--- INPUT ---
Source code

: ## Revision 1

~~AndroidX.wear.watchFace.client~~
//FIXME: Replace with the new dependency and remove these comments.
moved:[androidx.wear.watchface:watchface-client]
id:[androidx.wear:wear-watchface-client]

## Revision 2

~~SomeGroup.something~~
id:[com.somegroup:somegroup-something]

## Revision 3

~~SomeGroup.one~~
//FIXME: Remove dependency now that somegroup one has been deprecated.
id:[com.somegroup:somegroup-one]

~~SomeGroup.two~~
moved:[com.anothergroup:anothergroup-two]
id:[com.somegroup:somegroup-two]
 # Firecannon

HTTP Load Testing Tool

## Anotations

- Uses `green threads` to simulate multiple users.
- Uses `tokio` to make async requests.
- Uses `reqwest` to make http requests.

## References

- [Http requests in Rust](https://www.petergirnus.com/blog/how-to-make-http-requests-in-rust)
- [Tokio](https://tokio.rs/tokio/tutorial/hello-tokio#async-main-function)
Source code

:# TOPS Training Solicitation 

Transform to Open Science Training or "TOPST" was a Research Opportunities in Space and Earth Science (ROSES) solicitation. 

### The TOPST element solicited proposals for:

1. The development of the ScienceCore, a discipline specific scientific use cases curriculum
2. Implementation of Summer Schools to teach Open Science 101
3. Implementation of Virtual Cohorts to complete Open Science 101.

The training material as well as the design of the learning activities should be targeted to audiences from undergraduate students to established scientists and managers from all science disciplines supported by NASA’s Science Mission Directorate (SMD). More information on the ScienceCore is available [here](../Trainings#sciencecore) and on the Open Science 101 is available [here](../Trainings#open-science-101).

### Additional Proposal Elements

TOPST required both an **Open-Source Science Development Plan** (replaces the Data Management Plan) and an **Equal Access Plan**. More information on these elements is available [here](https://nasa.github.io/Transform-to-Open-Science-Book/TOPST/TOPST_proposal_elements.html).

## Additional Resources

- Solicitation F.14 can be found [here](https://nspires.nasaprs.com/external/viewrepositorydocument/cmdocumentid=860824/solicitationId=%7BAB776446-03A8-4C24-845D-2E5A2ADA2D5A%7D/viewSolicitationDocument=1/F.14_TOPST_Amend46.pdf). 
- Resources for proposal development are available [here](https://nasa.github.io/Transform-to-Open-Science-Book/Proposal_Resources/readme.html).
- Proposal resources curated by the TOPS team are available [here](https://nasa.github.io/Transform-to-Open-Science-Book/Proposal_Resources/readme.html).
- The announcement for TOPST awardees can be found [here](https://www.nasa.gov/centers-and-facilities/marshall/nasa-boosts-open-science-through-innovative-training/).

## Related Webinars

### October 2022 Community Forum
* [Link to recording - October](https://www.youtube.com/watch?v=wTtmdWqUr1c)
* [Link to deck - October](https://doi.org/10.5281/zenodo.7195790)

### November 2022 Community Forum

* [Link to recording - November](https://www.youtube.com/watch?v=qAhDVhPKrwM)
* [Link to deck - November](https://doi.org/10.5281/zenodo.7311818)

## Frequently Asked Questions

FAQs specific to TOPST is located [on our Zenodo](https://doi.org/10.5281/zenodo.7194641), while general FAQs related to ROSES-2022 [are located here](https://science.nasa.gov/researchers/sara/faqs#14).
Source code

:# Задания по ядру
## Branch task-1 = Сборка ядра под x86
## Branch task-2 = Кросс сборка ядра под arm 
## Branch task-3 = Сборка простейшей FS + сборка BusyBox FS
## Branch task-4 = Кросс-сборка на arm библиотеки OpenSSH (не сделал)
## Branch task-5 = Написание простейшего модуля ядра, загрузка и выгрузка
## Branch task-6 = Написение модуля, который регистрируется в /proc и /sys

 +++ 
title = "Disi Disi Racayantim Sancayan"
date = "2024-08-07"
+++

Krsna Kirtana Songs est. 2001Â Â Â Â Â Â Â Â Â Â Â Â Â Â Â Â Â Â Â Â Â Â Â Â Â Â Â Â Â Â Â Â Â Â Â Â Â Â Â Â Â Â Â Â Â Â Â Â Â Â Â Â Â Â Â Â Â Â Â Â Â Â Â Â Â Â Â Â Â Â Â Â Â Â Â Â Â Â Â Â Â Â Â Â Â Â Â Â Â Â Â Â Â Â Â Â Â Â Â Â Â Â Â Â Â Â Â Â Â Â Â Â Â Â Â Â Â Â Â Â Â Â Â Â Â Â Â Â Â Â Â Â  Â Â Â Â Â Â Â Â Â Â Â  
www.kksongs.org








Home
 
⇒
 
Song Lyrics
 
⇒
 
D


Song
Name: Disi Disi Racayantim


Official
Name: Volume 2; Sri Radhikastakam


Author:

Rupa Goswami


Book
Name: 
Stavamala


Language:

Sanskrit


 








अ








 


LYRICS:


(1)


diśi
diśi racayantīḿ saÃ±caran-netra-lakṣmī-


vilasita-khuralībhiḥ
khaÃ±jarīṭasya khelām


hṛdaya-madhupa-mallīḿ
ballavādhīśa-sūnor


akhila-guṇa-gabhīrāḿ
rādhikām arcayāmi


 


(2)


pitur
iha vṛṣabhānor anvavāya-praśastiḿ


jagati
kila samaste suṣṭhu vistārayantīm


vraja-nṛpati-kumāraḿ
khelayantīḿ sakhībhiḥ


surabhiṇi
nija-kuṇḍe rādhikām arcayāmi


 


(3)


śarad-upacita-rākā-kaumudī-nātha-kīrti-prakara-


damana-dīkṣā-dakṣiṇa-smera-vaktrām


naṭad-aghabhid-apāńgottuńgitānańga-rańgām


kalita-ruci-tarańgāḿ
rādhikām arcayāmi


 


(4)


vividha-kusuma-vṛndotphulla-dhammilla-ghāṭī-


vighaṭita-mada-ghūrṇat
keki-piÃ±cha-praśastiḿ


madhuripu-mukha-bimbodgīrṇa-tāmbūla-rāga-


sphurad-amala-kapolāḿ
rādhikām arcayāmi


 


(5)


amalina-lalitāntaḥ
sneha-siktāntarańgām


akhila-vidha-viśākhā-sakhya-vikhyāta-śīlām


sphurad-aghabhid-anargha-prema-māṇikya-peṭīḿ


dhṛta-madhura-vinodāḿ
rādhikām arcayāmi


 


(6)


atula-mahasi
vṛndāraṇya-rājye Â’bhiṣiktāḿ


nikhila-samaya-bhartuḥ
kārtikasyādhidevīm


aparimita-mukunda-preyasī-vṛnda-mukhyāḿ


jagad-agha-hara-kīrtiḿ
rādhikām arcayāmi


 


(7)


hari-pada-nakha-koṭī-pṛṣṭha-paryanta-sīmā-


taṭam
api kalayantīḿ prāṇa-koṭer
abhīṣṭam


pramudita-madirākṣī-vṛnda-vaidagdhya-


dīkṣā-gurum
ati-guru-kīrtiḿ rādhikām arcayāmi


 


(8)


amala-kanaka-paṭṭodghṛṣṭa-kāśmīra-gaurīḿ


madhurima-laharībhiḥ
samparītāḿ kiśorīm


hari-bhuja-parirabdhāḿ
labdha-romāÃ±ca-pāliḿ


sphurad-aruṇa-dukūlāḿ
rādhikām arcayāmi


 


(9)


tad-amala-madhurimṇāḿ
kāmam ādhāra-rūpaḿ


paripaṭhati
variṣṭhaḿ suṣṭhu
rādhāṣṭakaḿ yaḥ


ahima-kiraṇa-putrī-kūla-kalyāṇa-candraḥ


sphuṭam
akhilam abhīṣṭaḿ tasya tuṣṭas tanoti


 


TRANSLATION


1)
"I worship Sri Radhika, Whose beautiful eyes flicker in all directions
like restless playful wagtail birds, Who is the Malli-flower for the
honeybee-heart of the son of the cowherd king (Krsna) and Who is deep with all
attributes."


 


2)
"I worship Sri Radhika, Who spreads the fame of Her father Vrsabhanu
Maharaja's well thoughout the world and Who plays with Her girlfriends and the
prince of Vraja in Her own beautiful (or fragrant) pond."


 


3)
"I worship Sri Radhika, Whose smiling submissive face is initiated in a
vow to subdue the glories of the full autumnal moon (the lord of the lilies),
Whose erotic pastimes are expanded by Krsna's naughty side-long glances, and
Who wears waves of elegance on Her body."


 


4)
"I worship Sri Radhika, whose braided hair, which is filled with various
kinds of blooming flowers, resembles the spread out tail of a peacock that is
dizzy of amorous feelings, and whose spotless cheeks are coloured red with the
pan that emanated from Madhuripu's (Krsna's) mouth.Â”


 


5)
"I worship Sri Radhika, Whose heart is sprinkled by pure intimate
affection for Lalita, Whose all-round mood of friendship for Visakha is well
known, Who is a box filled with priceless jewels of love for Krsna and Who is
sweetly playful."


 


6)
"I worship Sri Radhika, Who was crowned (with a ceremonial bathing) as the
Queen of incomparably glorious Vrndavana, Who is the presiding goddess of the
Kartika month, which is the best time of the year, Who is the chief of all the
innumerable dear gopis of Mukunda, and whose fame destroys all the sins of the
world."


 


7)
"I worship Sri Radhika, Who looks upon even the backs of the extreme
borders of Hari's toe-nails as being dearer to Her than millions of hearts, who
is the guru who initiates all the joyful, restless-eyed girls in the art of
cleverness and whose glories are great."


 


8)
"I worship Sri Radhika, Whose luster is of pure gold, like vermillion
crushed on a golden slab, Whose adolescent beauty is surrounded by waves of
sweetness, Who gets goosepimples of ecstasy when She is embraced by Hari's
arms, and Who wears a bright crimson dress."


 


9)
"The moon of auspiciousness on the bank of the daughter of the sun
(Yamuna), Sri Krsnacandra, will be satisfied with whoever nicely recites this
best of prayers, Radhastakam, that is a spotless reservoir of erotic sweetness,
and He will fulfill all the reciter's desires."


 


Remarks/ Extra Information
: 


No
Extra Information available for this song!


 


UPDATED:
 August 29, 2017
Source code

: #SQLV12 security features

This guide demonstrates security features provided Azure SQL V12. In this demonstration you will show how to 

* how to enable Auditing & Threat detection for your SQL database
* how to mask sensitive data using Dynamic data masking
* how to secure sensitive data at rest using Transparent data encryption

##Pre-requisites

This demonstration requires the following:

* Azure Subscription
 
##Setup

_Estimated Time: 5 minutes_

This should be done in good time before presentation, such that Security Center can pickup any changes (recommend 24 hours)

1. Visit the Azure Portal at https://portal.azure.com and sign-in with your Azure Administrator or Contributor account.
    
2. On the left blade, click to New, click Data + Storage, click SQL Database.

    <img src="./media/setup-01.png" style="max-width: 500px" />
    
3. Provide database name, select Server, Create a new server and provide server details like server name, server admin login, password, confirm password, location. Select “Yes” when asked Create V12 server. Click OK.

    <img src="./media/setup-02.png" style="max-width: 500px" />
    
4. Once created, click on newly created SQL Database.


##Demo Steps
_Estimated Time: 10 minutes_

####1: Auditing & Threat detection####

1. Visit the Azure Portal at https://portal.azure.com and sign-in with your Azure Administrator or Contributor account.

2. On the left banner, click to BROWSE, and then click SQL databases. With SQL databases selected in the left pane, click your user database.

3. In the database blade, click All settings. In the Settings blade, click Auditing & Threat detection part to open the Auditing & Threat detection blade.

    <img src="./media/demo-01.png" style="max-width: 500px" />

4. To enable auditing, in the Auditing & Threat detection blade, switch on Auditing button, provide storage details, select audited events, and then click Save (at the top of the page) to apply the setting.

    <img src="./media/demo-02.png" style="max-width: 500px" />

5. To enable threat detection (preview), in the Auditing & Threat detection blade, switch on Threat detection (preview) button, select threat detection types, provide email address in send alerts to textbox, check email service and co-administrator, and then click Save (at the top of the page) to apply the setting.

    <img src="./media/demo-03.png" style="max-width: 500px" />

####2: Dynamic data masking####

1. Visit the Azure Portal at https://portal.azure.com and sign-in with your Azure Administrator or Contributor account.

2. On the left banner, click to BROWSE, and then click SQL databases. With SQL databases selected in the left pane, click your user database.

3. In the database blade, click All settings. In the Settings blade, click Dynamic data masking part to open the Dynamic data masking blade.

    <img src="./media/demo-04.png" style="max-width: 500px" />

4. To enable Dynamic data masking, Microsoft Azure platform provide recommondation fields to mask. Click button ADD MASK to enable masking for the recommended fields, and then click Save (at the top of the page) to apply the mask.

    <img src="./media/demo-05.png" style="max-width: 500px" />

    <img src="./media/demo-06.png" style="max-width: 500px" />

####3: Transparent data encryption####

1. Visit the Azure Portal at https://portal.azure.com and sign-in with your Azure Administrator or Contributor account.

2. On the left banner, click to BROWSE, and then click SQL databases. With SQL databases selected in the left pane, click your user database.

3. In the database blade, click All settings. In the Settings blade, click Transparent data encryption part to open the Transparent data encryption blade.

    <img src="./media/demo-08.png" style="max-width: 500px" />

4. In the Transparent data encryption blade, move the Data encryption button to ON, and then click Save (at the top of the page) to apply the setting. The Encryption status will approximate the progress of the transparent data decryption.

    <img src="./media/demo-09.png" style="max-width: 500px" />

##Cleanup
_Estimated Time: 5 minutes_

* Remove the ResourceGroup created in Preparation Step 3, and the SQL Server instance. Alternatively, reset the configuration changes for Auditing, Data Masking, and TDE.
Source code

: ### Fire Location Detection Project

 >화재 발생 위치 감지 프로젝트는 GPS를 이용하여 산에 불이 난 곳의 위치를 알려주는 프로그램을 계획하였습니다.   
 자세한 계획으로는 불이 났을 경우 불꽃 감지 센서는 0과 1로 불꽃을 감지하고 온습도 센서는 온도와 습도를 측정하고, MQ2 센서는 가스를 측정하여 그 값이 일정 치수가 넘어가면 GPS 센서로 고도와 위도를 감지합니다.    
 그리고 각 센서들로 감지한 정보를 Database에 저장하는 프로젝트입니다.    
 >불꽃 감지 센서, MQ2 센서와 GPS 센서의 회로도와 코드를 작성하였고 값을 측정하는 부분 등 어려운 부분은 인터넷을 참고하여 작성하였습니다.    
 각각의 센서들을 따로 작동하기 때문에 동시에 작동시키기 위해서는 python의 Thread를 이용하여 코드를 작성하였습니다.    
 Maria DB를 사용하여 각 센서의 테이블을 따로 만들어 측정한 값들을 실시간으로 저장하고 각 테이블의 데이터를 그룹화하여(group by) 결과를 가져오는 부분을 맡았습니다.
---
- [WORK INSTRUCTIONS]
Report every line of the entries that carries the word "like".

- [OUTPUT]
like restless playful wagtail birds, Who is the Malli-flower for the
"I worship Sri Radhika, Whose luster is of pure gold, like vermillion
3. Provide database name, select Server, Create a new server and provide server details like server name, server admin login, password, confirm password, location. Select “Yes” when asked Create V12 server. Click OK.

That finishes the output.